Where exactly L1, L2 and L3 Caches located in computer?

cpu computer-architecture memory-management smp cpu-cache

50,001

Solution 1

Lets start with this:

I think latest SMP processors uses 3 level caches so I want to understand Cache level hierarchy and their architecture .

To understand caches you need to know a few things:

A CPU has registers. Values in that can be directly used. Nothing is faster.

However we can not add infinite registers to a chip. These things take up space. If we make the chip bigger it gets more expensive. Part of that is because we need a larger chip (more silicon), but also because the number of chips with problems increases.

(Image an imaginary wafer with 500 cm². I cut 10 chips from it, each chip 50cm² in size. One of them is broken. I discard it and I am left it 9 working chips. Now take the same wafer and I cut a 100 chips from it, each ten times as small. One of them if broken. I discard the broken chip and I am left with 99 working chips. That is a fraction of the loss I would otherwise have had. To compensate for the larger chips I would need to ask higher prices. More than just the price for the extra silicon)

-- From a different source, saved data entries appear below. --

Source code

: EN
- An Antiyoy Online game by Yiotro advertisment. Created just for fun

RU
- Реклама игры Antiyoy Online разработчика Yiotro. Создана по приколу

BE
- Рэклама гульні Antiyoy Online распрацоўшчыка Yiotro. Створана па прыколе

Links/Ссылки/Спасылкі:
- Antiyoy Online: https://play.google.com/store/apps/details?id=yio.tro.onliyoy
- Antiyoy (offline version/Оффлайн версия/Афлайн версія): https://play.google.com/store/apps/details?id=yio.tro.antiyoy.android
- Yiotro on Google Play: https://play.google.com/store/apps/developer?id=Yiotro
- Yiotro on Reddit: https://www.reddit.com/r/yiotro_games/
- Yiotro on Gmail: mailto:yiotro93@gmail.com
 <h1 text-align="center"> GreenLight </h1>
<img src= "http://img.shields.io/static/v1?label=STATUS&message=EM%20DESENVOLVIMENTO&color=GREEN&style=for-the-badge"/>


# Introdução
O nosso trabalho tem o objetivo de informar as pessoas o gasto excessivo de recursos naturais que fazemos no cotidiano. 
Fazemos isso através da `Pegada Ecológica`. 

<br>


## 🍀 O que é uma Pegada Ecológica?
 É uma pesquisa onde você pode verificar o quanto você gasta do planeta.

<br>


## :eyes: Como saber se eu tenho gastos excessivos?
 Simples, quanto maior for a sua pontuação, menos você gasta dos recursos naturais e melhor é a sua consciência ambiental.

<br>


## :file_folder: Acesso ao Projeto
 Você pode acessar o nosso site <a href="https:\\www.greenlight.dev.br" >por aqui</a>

This is one of the reasons why we want small, affordable chips.

However the closer the cache is to the CPU, the faster it can be accessed.

This is also easy to explain; Electrical signals travel near light speed. That is fast but still a finite speed. Modern CPU work with GHz clocks. That is also fast. If I take a 4 GHz CPU then an electrical signal can travel about 7.5cm per clock tick. That is 7.5 cm in straight line. (Chips are anything but straight connections). In practice you will need significantly less than those 7.5 cm since that does not allow any time for the chips to present the requested data and for the signal to travel back.

Bottom line, we want the cache as physically as close as possible. Which means large chips.

These two need to be balanced (performance vs. cost).

Where exactly are the L1, L2 and L3 Caches located in a computer?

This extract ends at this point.